The GWCCA has commissioned two studies that looked at what costs the Dome would face if it remains in operation. One, done in 2010, pegged the figure at $401 million, the bulk of it apparently not to replace failing material but to renovate and expand the 21-year-old building to sustain its marketability over the next quarter-century. Another study, in 2011, put the cost at up to $115 million just for basic maintenance, repairs and updates needed by 2020.
Still, Atlanta chief operating officer Duriya Farooqui, one of Reed’s top lieutenants, last week said her understanding from the GWCCA is that just to retain status quo, keeping the Dome “appropriately repaired and kept up to its current state over the next five to seven years, [is] going to require well in excess of $300 million.”
The various numbers and lack of clarity come even as the mayor and city councilmembers say they plan to give the public more complete information on the proposed new stadium, starting with a public meeting today at Atlanta City Hall.

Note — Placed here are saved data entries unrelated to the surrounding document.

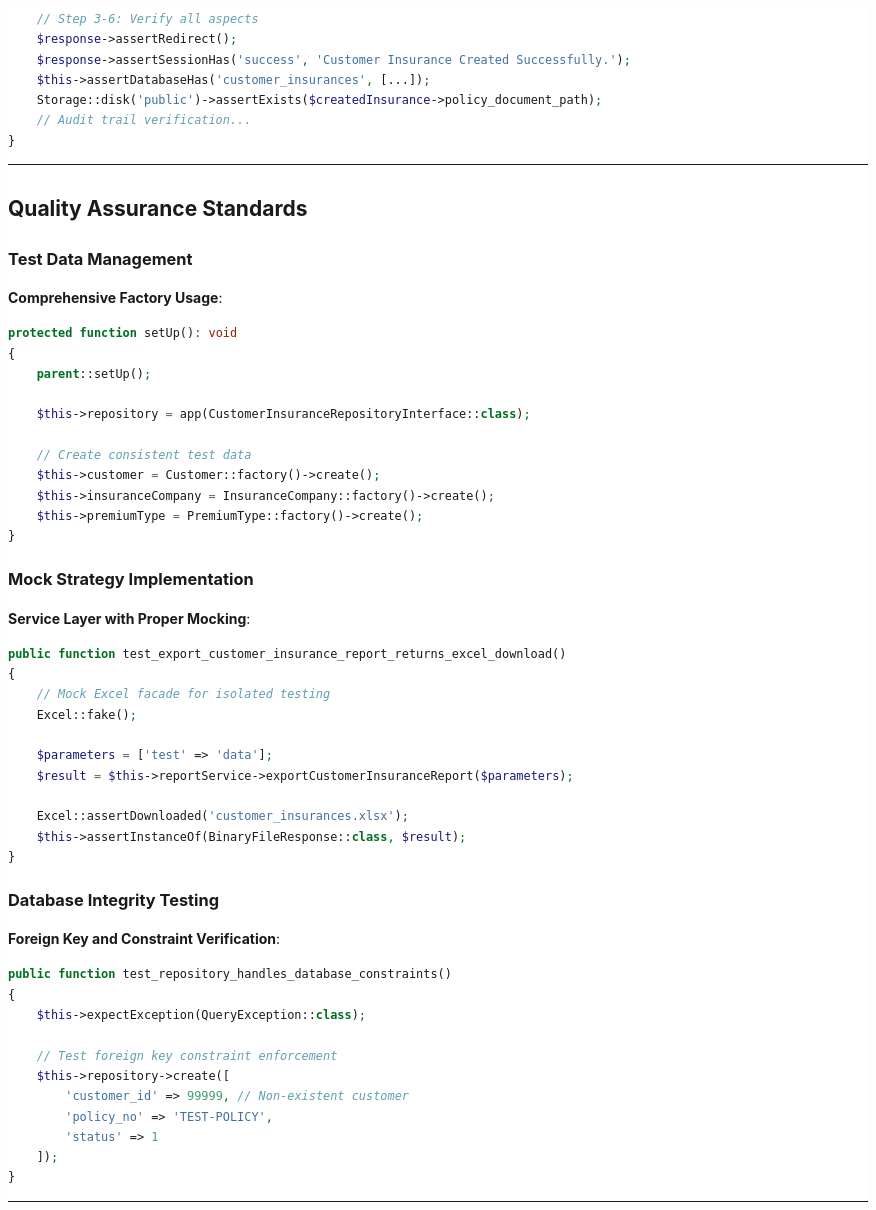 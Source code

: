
 ```php
    // Step 3-6: Verify all aspects
    $response->assertRedirect();
    $response->assertSessionHas('success', 'Customer Insurance Created Successfully.');
    $this->assertDatabaseHas('customer_insurances', [...]);
    Storage::disk('public')->assertExists($createdInsurance->policy_document_path);
    // Audit trail verification...
}
```

---

## Quality Assurance Standards

### Test Data Management
**Comprehensive Factory Usage**:
```php
protected function setUp(): void
{
    parent::setUp();
    
    $this->repository = app(CustomerInsuranceRepositoryInterface::class);
    
    // Create consistent test data
    $this->customer = Customer::factory()->create();
    $this->insuranceCompany = InsuranceCompany::factory()->create();
    $this->premiumType = PremiumType::factory()->create();
}
```

### Mock Strategy Implementation
**Service Layer with Proper Mocking**:
```php
public function test_export_customer_insurance_report_returns_excel_download()
{
    // Mock Excel facade for isolated testing
    Excel::fake();
    
    $parameters = ['test' => 'data'];
    $result = $this->reportService->exportCustomerInsuranceReport($parameters);
    
    Excel::assertDownloaded('customer_insurances.xlsx');
    $this->assertInstanceOf(BinaryFileResponse::class, $result);
}
```

### Database Integrity Testing
**Foreign Key and Constraint Verification**:
```php
public function test_repository_handles_database_constraints()
{
    $this->expectException(QueryException::class);
    
    // Test foreign key constraint enforcement
    $this->repository->create([
        'customer_id' => 99999, // Non-existent customer
        'policy_no' => 'TEST-POLICY',
        'status' => 1
    ]);
}
```

---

Calling a stadium out of date and saying it will be cost-prohibitive to bring it up to standard is often used to gain public support for a new facility, said Neil deMause, author of a book that criticizes stadium deals across the nation.

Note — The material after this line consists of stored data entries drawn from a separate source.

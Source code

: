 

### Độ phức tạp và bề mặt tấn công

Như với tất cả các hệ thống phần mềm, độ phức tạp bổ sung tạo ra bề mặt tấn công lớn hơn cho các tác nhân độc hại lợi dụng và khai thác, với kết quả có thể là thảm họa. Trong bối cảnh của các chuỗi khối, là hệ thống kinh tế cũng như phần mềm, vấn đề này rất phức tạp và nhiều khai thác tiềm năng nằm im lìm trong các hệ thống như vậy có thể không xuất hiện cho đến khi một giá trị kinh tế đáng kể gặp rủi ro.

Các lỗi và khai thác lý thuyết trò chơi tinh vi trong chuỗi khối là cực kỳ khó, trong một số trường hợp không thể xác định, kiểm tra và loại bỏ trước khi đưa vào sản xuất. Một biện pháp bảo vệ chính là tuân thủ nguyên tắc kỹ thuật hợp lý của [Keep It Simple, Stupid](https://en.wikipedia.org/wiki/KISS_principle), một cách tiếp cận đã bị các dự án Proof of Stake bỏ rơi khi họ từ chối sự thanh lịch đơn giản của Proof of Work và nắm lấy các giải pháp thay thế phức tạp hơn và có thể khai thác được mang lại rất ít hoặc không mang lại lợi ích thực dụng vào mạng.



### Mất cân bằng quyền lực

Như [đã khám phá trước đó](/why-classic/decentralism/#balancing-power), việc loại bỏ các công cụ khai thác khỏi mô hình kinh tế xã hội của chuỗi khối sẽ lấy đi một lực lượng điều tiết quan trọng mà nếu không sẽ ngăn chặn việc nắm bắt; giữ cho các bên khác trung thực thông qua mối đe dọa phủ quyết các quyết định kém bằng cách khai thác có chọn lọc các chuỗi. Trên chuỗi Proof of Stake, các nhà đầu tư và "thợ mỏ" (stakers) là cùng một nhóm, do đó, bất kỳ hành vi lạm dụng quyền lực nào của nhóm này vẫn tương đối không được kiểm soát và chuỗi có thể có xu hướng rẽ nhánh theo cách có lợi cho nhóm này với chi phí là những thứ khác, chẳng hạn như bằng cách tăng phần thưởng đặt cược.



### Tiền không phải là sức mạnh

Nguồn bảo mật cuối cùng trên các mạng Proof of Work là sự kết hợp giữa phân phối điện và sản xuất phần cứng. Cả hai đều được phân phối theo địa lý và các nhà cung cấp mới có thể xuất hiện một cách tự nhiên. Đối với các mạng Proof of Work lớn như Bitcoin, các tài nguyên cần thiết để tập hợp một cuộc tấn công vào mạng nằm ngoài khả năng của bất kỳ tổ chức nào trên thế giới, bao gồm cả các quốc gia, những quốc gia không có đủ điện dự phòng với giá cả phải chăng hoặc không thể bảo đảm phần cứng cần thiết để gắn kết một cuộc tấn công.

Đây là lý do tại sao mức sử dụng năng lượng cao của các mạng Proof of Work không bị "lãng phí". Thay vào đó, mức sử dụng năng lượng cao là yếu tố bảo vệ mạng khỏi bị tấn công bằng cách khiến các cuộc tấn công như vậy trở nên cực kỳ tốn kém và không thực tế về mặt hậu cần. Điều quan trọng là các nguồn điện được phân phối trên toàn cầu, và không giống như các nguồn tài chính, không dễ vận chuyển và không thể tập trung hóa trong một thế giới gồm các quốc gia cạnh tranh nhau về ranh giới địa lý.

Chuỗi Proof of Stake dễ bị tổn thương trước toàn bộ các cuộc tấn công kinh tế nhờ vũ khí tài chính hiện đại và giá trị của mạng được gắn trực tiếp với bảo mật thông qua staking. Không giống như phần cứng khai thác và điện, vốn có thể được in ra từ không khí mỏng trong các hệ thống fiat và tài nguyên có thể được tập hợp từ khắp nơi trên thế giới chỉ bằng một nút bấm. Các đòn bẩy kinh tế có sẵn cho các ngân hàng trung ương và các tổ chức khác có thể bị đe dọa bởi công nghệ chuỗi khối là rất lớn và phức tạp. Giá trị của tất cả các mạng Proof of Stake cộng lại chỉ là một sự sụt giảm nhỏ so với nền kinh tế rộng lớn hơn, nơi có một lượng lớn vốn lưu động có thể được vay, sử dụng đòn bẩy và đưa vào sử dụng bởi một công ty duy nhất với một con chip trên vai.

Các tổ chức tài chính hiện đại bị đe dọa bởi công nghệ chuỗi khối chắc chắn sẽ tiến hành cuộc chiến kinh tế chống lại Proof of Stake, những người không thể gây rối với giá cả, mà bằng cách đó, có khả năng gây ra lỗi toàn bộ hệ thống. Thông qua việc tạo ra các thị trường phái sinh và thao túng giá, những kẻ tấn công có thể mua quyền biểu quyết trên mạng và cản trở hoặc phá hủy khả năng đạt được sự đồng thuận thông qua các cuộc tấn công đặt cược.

“It’s absolutely traditional for public officials and teams to cycle through a number of plays in the new stadium playbook,” deMause said.
Big public facilities often need ongoing work. The GWCCA said it has invested about $40 million in Dome renovations, maintenance and repairs since the facility opened in 1992. GWCCA spokeswoman Jennifer LeMaster said the Dome is not currently in need of extensive repairs, but “any public venue that welcomes millions of people annually will require ongoing repairs as well as upgrades to address customer requirements.”

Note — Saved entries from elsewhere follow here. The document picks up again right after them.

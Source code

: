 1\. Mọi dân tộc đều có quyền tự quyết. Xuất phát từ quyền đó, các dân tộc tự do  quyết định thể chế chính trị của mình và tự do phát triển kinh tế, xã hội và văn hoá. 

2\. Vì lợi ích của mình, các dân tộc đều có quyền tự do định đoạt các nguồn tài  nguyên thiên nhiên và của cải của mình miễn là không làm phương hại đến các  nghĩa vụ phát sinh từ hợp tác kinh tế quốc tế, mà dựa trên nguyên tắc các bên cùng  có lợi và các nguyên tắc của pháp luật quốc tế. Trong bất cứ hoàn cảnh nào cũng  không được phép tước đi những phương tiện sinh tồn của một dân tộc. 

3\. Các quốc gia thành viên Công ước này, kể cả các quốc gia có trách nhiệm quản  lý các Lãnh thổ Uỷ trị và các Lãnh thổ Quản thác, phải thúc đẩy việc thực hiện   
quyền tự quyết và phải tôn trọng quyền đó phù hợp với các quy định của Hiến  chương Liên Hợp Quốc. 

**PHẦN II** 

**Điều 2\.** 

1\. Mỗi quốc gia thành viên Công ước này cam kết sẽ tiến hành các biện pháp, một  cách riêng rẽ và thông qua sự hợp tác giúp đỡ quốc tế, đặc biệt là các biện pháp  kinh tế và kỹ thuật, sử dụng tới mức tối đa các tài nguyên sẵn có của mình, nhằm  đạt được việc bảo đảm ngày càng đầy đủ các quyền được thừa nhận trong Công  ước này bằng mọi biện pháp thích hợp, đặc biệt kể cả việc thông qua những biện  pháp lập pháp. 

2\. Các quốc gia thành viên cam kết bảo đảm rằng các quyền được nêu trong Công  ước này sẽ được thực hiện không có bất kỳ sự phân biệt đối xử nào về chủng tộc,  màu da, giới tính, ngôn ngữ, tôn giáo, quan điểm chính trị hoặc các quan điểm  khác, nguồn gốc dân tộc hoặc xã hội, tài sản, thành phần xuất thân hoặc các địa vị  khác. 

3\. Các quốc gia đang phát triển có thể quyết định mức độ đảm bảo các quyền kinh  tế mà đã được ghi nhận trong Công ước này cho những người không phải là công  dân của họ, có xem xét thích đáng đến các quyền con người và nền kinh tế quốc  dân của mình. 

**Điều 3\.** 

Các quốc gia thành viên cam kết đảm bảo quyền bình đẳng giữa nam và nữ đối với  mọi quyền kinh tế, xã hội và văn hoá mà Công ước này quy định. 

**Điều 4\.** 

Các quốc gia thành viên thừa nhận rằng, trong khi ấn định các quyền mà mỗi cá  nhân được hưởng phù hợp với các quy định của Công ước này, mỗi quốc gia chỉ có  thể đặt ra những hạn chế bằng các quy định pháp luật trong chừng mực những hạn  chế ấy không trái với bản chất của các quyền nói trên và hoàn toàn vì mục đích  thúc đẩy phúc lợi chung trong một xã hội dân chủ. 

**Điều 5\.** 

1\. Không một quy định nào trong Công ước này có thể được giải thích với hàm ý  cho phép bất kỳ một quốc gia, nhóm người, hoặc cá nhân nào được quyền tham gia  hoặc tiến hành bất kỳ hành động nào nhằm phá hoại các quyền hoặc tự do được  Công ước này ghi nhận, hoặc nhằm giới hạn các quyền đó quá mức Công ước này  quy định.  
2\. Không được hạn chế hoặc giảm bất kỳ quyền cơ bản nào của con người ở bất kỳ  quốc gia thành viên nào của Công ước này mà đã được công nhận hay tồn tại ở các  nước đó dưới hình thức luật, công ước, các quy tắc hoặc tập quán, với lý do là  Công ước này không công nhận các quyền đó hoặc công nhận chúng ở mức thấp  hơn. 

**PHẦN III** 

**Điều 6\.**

The Falcons, the Dome’s biggest customer, have insisted on a new building when their lease expires later this decade, regardless of any Georgia Dome renovations.
A February 2011 study said that by 2020, the Dome would need $44.5 million in maintenance work and $35 million to $70 million in capital improvements, including the new roof, technology updates and repairs to plumbing, electrical and mechanical facilities.
The 2010 study, which arrived at the $401 million total, included adding 369,000 square feet of additional space at a cost of $118 million, as well as what were described as “major renovations,” “minor renovations,” a new roof and $23 million to renovate the stadium bowl.
Kansas City-based architecture firm Populous, which did the studies, declined to comment this week.
GWCCA executive director Frank Poe cited the higher figure in December when discussing what would happen if a new stadium deal collapsed, the Falcons built their own facility elsewhere and the Dome had to fend for itself without an NFL tenant.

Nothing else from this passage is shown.